* [To do]
Where a line of the data below has the string "oracle", copy that line.

━━━ The data ━━━

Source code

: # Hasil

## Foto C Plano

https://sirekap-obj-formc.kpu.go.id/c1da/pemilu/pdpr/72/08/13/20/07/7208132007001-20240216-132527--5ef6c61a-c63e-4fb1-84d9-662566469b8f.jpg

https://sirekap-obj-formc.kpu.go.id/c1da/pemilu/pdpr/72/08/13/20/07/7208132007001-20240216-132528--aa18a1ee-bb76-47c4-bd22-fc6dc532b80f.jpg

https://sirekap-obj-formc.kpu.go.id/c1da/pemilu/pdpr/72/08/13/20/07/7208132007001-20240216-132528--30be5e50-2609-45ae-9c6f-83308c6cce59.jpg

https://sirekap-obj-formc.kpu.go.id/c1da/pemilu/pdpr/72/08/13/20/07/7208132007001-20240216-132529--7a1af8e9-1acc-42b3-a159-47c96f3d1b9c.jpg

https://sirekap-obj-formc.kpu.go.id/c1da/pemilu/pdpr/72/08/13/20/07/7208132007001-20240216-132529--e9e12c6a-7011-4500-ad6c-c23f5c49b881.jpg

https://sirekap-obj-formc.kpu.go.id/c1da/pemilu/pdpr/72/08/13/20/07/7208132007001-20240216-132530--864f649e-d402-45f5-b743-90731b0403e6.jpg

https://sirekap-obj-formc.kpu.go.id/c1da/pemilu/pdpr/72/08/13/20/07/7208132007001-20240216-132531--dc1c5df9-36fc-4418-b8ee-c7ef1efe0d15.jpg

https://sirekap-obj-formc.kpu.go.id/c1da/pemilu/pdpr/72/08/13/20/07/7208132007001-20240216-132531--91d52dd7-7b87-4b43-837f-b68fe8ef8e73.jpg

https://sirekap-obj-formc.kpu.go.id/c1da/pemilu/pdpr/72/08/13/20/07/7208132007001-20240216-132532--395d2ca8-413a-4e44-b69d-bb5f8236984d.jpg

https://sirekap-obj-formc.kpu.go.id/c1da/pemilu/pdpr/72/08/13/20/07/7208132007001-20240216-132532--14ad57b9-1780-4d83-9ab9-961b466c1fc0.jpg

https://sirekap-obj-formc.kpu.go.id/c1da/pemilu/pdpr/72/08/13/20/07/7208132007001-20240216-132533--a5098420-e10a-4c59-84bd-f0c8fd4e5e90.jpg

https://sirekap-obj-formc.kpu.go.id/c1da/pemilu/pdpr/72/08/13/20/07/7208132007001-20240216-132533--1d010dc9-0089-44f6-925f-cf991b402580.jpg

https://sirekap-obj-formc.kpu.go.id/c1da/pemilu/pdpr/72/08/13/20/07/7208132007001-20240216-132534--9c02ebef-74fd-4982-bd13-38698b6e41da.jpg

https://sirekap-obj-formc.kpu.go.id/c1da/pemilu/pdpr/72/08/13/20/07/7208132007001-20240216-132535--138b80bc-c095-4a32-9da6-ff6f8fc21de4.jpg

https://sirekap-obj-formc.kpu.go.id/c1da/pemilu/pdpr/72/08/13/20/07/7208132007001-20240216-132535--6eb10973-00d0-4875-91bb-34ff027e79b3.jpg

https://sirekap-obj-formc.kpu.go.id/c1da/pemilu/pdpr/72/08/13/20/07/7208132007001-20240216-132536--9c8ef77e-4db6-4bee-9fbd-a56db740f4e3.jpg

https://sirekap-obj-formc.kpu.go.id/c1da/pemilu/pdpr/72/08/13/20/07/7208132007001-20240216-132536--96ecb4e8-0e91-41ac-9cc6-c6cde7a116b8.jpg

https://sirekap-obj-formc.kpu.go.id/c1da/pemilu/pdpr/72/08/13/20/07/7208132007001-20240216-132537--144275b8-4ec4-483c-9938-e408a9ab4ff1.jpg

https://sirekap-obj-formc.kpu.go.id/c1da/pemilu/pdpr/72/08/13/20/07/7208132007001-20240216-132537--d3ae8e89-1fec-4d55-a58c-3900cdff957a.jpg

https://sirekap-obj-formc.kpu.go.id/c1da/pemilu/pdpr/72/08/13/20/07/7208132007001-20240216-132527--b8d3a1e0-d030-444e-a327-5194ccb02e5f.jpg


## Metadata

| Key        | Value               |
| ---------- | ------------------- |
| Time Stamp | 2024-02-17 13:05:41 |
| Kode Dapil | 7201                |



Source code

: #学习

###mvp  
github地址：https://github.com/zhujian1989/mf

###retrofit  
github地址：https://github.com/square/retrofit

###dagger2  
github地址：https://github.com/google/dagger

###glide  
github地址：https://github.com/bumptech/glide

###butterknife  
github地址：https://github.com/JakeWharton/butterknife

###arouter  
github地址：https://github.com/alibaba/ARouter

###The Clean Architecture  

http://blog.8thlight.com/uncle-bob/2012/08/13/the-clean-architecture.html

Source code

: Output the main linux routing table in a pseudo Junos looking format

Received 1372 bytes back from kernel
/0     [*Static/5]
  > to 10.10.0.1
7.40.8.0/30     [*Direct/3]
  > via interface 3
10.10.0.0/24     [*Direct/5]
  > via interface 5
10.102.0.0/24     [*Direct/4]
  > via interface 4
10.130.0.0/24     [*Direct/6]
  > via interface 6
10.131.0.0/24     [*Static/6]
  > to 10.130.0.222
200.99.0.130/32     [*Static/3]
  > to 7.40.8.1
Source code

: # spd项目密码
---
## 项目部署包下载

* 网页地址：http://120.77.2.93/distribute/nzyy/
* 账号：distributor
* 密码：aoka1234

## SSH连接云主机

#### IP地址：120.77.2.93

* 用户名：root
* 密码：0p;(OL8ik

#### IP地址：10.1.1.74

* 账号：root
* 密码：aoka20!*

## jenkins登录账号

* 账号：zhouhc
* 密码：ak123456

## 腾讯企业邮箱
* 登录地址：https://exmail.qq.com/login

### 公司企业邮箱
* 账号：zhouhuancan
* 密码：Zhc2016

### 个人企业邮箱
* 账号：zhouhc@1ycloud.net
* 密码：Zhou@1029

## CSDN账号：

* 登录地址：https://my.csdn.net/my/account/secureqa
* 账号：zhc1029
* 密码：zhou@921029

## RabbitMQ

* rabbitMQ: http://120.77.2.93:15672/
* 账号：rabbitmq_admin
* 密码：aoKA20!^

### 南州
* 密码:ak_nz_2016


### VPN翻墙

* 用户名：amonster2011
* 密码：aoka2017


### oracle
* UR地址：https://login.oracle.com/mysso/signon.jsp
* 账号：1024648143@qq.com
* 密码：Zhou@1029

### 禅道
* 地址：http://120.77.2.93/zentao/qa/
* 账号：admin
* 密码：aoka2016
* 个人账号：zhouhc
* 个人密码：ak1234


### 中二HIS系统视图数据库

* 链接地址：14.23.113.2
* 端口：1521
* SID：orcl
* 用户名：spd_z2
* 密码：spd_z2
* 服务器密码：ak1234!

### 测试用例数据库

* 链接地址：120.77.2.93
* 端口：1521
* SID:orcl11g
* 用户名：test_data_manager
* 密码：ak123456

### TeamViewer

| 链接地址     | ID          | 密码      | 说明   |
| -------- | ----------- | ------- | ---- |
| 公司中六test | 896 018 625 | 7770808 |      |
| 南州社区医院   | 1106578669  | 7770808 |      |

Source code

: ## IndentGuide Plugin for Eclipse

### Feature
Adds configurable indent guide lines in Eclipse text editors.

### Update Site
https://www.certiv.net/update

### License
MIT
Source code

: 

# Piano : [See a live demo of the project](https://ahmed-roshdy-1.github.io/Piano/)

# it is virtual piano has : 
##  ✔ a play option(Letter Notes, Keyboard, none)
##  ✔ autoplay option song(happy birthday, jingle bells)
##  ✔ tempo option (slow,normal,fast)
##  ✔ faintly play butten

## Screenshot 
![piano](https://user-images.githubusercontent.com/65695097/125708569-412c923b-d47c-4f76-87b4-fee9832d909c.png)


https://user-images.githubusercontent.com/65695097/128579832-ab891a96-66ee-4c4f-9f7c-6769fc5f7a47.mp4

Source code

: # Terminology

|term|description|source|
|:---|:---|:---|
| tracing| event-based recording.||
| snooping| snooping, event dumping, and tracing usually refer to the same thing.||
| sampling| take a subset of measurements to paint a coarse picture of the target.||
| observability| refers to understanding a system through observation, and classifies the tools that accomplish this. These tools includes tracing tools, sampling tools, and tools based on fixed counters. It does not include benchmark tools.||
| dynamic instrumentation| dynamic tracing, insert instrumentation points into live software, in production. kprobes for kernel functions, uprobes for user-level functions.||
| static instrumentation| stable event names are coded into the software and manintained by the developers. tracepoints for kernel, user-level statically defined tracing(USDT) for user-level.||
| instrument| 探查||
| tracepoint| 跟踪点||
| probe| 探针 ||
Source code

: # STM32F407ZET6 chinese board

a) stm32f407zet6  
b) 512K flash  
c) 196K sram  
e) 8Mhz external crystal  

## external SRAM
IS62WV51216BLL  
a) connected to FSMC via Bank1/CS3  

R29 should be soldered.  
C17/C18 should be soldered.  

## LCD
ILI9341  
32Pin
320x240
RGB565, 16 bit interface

━━━

* [Result for this exercise]
### oracle
* UR地址：https://login.oracle.com/mysso/signon.jsp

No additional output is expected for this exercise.